- [WORKING DATA]:

• • • • • • •

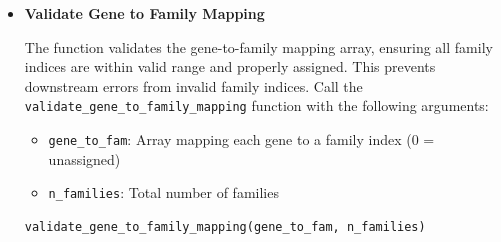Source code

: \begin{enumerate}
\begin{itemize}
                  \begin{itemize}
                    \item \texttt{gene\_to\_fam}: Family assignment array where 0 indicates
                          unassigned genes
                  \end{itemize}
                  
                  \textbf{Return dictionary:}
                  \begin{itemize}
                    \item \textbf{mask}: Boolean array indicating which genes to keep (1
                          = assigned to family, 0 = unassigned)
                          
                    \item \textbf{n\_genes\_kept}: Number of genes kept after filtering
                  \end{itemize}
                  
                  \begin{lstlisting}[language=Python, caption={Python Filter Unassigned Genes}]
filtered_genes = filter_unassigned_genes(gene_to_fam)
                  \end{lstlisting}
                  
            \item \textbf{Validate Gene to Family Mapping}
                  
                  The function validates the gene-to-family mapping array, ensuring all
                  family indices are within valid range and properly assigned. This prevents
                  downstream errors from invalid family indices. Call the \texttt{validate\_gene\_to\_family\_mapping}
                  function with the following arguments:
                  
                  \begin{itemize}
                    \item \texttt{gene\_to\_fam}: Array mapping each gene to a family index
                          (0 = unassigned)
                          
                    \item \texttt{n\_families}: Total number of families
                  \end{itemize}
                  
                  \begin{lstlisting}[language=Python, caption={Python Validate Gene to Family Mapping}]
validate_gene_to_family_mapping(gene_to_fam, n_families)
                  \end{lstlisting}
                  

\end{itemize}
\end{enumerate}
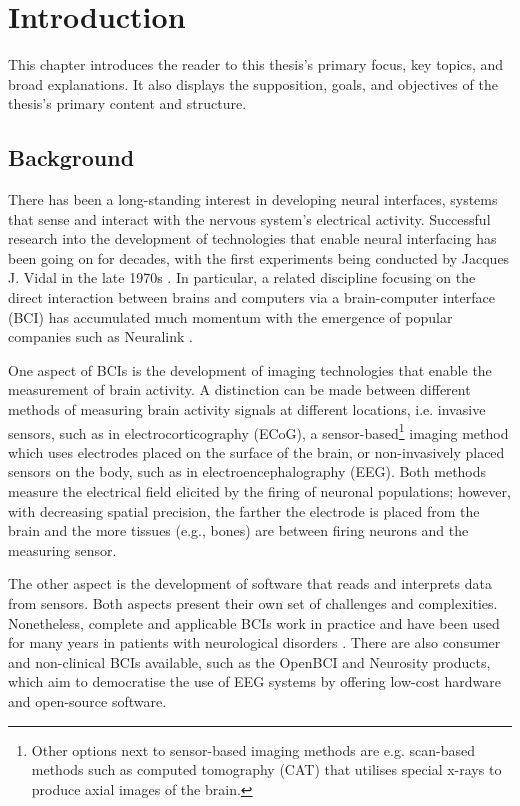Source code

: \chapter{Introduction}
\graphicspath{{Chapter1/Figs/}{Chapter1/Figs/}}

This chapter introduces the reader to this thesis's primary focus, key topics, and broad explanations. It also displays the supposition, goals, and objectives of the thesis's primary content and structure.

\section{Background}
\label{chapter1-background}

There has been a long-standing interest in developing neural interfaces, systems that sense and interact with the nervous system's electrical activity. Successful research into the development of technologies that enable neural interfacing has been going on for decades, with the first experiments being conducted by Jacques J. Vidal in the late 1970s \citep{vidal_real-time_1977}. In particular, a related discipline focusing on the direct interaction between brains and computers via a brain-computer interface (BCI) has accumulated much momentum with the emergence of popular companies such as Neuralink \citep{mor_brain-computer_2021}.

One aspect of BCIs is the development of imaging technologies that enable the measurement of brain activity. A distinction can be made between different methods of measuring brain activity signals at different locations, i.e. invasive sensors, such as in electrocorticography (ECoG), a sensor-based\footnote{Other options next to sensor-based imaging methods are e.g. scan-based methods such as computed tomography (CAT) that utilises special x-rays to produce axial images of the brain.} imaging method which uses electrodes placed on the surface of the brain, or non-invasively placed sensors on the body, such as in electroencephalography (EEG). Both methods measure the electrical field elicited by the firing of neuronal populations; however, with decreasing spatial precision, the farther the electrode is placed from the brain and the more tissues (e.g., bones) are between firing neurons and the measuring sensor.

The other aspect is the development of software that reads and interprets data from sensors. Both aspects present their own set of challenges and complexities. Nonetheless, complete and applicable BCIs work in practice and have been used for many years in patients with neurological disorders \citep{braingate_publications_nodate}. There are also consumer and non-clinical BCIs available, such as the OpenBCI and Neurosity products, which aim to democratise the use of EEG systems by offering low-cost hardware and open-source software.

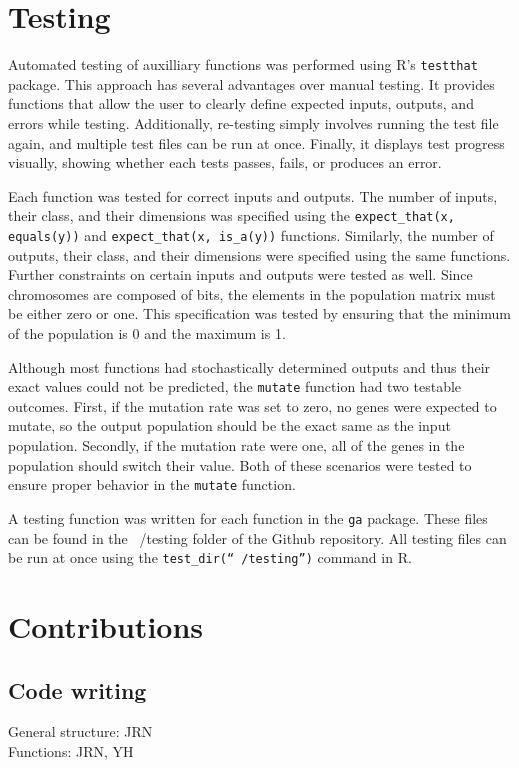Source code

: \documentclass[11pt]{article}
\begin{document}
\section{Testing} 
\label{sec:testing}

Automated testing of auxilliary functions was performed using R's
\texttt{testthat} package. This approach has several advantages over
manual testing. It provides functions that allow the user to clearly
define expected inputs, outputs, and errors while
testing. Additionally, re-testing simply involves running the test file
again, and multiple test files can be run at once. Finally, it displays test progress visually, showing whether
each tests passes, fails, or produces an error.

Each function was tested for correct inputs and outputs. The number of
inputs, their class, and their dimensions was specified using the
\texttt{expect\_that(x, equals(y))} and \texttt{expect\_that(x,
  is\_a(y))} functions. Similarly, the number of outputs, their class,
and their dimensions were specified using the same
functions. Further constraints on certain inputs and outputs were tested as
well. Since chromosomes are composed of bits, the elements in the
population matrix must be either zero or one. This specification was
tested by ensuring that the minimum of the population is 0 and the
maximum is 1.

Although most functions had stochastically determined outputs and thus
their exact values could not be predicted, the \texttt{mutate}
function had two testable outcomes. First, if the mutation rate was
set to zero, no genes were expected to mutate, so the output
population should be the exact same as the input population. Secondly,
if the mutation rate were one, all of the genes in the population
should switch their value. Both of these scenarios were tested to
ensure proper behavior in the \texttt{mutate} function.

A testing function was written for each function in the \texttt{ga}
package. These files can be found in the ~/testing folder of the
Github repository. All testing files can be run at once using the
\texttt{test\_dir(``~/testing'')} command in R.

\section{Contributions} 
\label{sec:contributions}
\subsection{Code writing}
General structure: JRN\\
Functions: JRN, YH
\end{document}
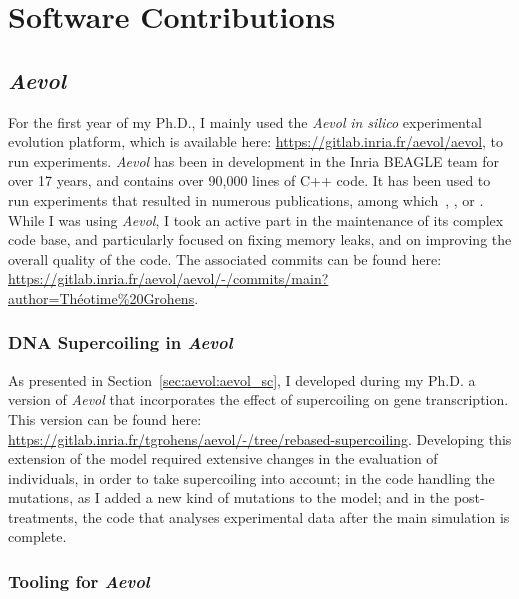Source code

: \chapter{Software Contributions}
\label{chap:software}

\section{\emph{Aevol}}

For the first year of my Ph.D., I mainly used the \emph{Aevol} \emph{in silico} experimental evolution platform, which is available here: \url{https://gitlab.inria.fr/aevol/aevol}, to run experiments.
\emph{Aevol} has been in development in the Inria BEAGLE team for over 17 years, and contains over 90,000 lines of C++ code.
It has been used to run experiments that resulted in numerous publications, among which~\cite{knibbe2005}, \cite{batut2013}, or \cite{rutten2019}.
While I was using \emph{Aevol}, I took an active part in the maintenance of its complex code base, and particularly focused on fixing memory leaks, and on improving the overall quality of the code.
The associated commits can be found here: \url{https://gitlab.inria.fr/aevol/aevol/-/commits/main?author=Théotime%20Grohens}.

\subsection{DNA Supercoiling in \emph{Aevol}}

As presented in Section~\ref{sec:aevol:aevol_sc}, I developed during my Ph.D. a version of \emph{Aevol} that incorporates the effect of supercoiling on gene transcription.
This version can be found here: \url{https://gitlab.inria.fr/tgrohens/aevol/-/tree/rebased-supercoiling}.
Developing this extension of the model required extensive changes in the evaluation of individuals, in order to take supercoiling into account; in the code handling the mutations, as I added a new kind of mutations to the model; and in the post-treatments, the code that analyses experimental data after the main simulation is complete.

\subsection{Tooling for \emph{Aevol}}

• • • • • • •

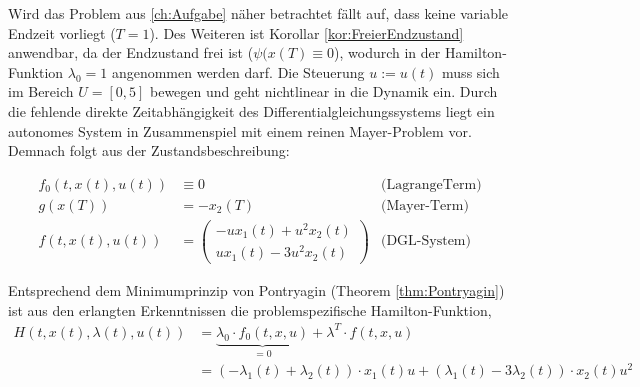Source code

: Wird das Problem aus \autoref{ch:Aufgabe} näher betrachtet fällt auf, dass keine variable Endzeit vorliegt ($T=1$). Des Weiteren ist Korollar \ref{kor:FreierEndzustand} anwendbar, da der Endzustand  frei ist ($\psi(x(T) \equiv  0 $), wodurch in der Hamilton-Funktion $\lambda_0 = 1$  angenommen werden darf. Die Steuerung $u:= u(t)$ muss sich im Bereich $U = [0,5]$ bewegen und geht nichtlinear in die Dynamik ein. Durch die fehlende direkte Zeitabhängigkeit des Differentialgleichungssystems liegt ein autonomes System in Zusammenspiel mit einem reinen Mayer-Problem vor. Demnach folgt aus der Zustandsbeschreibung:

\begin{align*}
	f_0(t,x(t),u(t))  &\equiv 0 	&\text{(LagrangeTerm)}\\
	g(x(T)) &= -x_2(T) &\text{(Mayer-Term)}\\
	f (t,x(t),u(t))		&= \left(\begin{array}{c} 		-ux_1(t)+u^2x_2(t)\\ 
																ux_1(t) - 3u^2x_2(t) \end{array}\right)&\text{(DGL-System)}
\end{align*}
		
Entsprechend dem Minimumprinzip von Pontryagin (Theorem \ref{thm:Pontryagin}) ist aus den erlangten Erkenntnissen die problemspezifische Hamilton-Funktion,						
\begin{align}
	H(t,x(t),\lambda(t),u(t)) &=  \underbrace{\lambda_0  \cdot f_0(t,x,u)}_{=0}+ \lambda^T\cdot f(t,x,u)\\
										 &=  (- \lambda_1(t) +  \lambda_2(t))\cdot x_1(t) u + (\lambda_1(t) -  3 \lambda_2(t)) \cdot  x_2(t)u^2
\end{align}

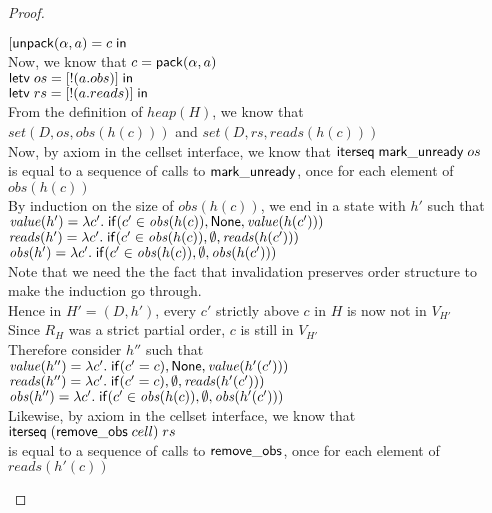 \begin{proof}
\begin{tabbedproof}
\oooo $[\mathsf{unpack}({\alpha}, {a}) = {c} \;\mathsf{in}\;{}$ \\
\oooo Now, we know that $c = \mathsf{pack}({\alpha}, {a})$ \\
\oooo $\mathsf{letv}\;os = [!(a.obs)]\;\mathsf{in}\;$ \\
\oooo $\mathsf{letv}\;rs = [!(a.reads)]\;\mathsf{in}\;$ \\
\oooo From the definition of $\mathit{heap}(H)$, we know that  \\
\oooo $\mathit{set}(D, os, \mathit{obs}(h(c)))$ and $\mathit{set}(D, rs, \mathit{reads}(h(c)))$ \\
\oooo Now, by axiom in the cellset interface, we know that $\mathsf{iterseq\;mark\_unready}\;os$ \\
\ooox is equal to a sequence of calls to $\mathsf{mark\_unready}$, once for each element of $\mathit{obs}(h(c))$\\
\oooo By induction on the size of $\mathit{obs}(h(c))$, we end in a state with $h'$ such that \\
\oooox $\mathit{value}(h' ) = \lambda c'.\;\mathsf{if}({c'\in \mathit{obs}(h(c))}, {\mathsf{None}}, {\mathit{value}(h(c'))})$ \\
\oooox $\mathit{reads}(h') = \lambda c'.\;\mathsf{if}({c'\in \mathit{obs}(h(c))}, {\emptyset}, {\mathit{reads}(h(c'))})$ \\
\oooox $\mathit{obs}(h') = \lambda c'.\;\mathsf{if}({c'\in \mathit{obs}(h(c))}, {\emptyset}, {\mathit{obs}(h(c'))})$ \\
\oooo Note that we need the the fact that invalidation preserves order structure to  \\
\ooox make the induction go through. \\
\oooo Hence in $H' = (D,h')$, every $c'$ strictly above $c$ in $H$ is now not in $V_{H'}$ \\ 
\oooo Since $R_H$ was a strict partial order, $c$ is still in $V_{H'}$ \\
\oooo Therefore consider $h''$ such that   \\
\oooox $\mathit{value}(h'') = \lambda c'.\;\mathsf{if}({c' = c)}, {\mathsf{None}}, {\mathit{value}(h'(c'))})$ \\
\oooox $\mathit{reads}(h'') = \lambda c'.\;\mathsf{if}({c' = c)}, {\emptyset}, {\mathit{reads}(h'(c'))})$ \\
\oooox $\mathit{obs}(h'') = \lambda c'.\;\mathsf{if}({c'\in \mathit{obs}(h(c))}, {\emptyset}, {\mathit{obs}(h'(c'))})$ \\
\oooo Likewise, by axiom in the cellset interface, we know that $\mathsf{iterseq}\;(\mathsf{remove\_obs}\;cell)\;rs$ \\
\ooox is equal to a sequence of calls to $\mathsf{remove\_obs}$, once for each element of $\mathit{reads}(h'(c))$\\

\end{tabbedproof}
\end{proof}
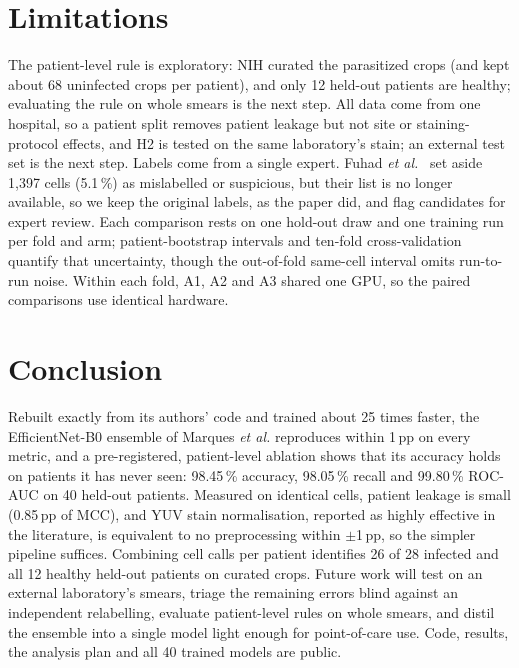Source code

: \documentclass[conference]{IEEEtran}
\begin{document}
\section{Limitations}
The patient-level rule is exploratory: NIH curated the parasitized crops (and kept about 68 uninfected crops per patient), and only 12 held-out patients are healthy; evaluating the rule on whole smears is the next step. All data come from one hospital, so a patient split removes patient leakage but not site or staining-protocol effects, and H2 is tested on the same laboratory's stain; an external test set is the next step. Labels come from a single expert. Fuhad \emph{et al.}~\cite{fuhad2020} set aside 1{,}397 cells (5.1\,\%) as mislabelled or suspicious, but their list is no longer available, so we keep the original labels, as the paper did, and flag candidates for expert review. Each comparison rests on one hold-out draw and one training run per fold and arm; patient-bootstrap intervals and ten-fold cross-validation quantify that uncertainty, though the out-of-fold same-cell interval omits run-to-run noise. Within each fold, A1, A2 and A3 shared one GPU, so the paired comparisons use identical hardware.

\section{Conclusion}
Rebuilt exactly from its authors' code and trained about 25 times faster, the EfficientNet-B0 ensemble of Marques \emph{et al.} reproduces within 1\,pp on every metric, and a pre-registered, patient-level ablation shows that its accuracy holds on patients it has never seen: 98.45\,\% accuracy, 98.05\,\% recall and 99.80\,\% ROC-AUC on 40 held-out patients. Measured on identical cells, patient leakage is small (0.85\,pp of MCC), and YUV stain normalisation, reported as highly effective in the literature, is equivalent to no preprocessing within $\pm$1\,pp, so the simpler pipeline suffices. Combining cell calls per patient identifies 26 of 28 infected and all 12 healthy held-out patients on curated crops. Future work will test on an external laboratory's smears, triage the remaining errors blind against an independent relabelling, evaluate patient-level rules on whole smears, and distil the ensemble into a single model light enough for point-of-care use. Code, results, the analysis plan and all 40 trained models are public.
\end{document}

• • • • • • •

- [GOAL OF THE EXERCISE]:
Find out how many lines above hold "sensors". Write only the number.

- [RESULT OF THIS EXERCISE]:
2